RECORDS FOR PROCESSING: Begin

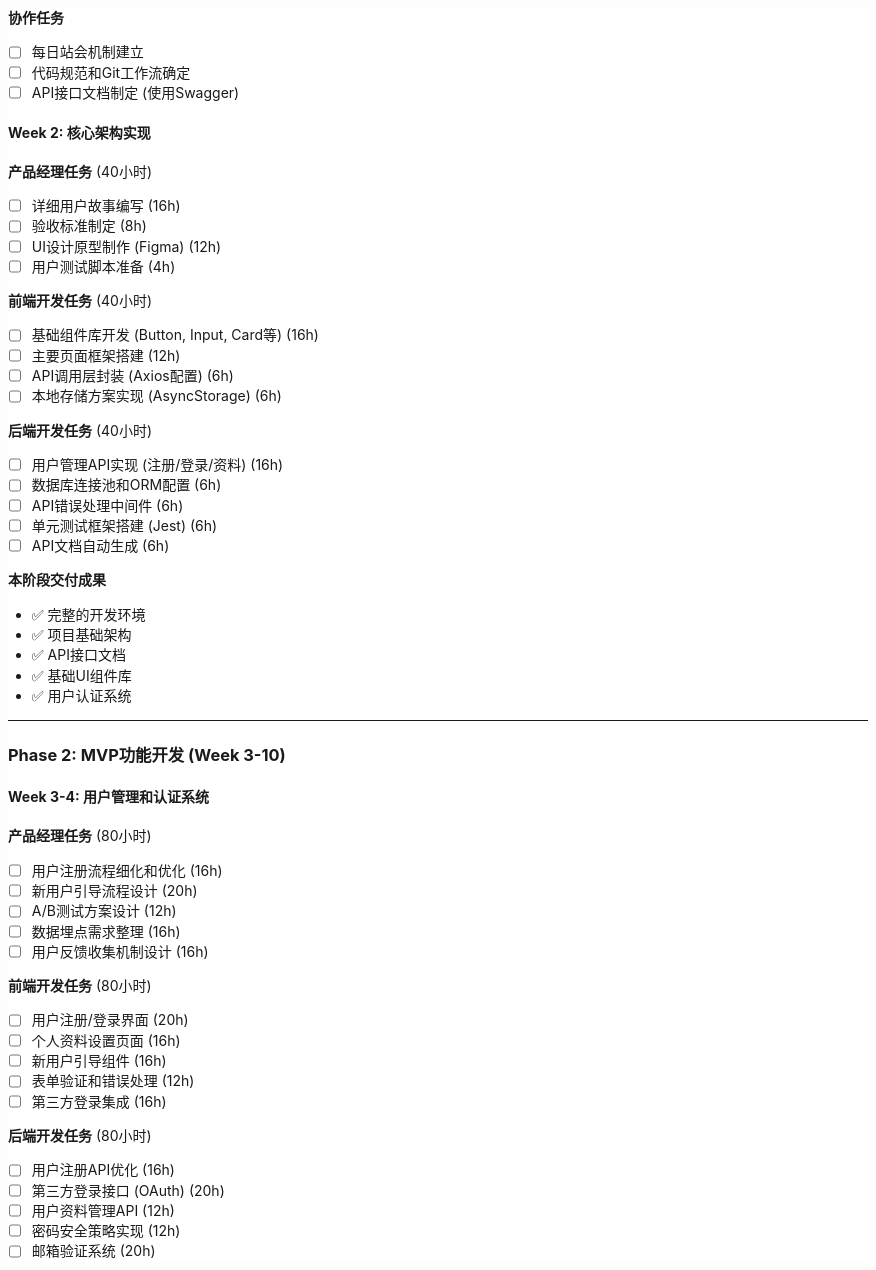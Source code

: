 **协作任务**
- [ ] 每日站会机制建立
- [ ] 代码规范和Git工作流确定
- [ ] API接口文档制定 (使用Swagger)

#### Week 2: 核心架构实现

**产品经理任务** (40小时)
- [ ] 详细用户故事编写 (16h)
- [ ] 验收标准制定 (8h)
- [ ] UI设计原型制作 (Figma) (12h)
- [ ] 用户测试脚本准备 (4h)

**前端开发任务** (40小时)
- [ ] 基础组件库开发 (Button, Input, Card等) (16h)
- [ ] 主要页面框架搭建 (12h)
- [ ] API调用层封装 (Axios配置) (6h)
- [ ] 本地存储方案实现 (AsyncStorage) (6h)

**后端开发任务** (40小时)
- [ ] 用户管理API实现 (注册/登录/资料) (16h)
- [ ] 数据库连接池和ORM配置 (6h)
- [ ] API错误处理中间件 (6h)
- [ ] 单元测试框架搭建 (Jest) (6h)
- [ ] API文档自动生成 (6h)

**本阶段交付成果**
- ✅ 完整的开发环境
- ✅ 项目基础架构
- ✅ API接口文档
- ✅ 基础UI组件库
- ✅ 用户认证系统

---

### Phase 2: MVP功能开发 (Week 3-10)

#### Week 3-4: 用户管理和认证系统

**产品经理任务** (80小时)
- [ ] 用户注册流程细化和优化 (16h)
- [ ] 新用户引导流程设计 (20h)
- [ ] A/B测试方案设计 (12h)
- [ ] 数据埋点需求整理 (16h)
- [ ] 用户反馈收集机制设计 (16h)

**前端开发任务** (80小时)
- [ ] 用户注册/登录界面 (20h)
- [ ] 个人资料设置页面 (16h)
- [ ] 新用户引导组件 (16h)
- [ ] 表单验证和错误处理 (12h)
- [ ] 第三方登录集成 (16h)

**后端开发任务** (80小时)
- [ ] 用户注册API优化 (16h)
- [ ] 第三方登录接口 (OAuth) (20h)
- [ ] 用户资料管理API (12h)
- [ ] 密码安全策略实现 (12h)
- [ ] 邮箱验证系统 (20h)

RECORDS FOR PROCESSING: End
RECORDS FOR PROCESSING: Begin

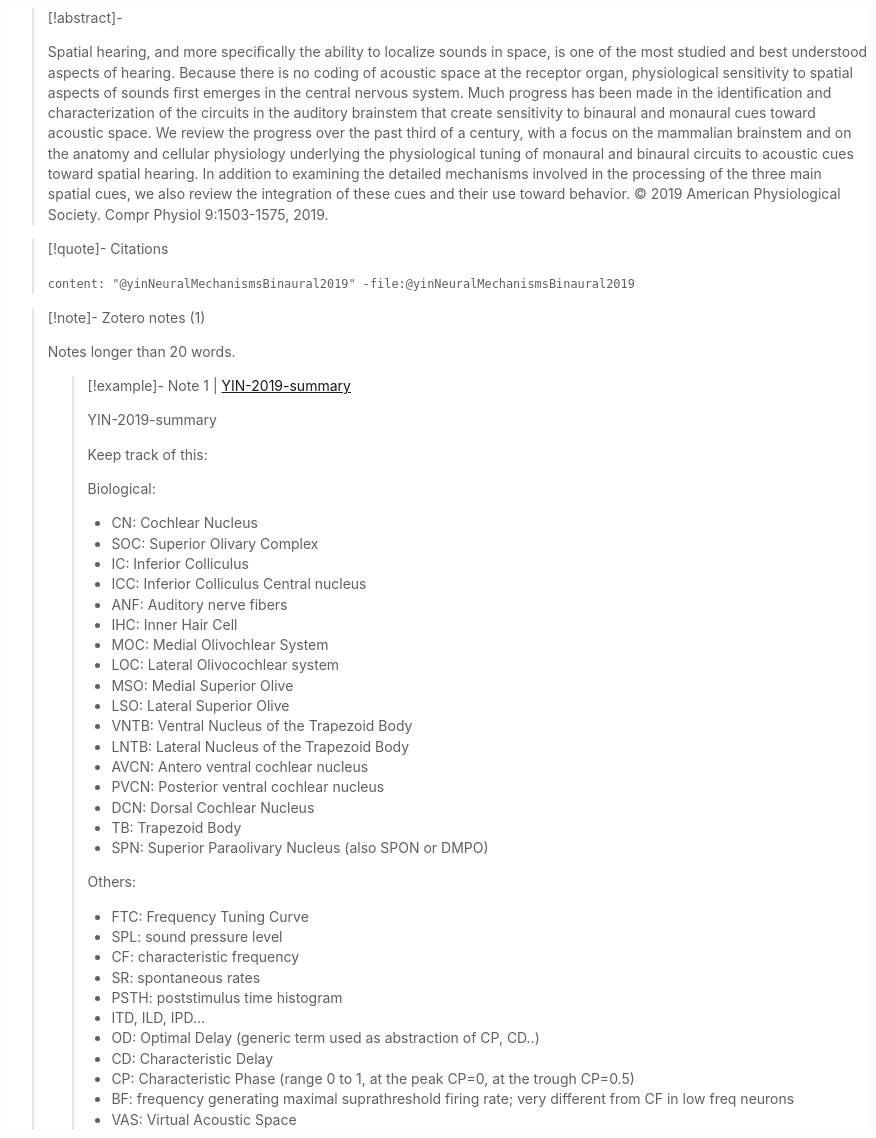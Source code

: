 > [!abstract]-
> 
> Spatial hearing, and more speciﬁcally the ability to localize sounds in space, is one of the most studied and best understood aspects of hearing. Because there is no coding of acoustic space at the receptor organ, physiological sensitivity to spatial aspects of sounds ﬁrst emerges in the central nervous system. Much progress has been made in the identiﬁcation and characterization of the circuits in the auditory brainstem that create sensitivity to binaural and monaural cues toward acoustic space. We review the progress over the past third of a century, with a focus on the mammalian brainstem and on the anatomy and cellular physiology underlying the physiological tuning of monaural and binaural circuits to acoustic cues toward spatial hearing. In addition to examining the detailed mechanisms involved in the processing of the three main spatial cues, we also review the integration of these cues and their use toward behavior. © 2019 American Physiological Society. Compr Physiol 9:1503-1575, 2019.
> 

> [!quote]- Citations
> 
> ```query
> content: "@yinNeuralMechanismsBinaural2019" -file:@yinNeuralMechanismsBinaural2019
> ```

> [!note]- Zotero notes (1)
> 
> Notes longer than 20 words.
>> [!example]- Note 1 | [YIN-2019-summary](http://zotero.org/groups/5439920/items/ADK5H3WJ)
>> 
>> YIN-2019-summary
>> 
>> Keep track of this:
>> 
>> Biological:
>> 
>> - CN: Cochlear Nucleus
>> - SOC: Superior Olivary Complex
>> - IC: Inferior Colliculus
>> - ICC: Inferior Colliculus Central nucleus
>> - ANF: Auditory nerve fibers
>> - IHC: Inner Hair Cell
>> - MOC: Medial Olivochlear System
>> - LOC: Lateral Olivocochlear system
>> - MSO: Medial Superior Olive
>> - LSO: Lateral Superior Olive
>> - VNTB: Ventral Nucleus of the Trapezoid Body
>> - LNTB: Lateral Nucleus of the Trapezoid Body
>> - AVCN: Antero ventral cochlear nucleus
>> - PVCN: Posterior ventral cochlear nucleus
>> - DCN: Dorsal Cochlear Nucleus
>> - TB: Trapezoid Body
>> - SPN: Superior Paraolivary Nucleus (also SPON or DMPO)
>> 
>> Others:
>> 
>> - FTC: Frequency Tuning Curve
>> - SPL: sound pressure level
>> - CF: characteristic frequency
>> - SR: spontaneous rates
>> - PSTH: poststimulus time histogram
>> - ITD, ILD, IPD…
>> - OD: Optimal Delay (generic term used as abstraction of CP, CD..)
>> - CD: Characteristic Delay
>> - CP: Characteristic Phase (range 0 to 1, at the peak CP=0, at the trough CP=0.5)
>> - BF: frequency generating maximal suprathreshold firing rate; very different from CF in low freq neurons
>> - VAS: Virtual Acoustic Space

RECORDS FOR PROCESSING: End

WHAT TO WORK ON
From the data above, reproduce word for word the lines running from the line with "Lateral Olivocochlear system" to the line with "Virtual Acoustic Space", ends included.

RESULT FOR THIS TASK
>> - LOC: Lateral Olivocochlear system
>> - MSO: Medial Superior Olive
>> - LSO: Lateral Superior Olive
>> - VNTB: Ventral Nucleus of the Trapezoid Body
>> - LNTB: Lateral Nucleus of the Trapezoid Body
>> - AVCN: Antero ventral cochlear nucleus
>> - PVCN: Posterior ventral cochlear nucleus
>> - DCN: Dorsal Cochlear Nucleus
>> - TB: Trapezoid Body
>> - SPN: Superior Paraolivary Nucleus (also SPON or DMPO)
>> 
>> Others:
>> 
>> - FTC: Frequency Tuning Curve
>> - SPL: sound pressure level
>> - CF: characteristic frequency
>> - SR: spontaneous rates
>> - PSTH: poststimulus time histogram
>> - ITD, ILD, IPD…
>> - OD: Optimal Delay (generic term used as abstraction of CP, CD..)
>> - CD: Characteristic Delay
>> - CP: Characteristic Phase (range 0 to 1, at the peak CP=0, at the trough CP=0.5)
>> - BF: frequency generating maximal suprathreshold firing rate; very different from CF in low freq neurons
>> - VAS: Virtual Acoustic Space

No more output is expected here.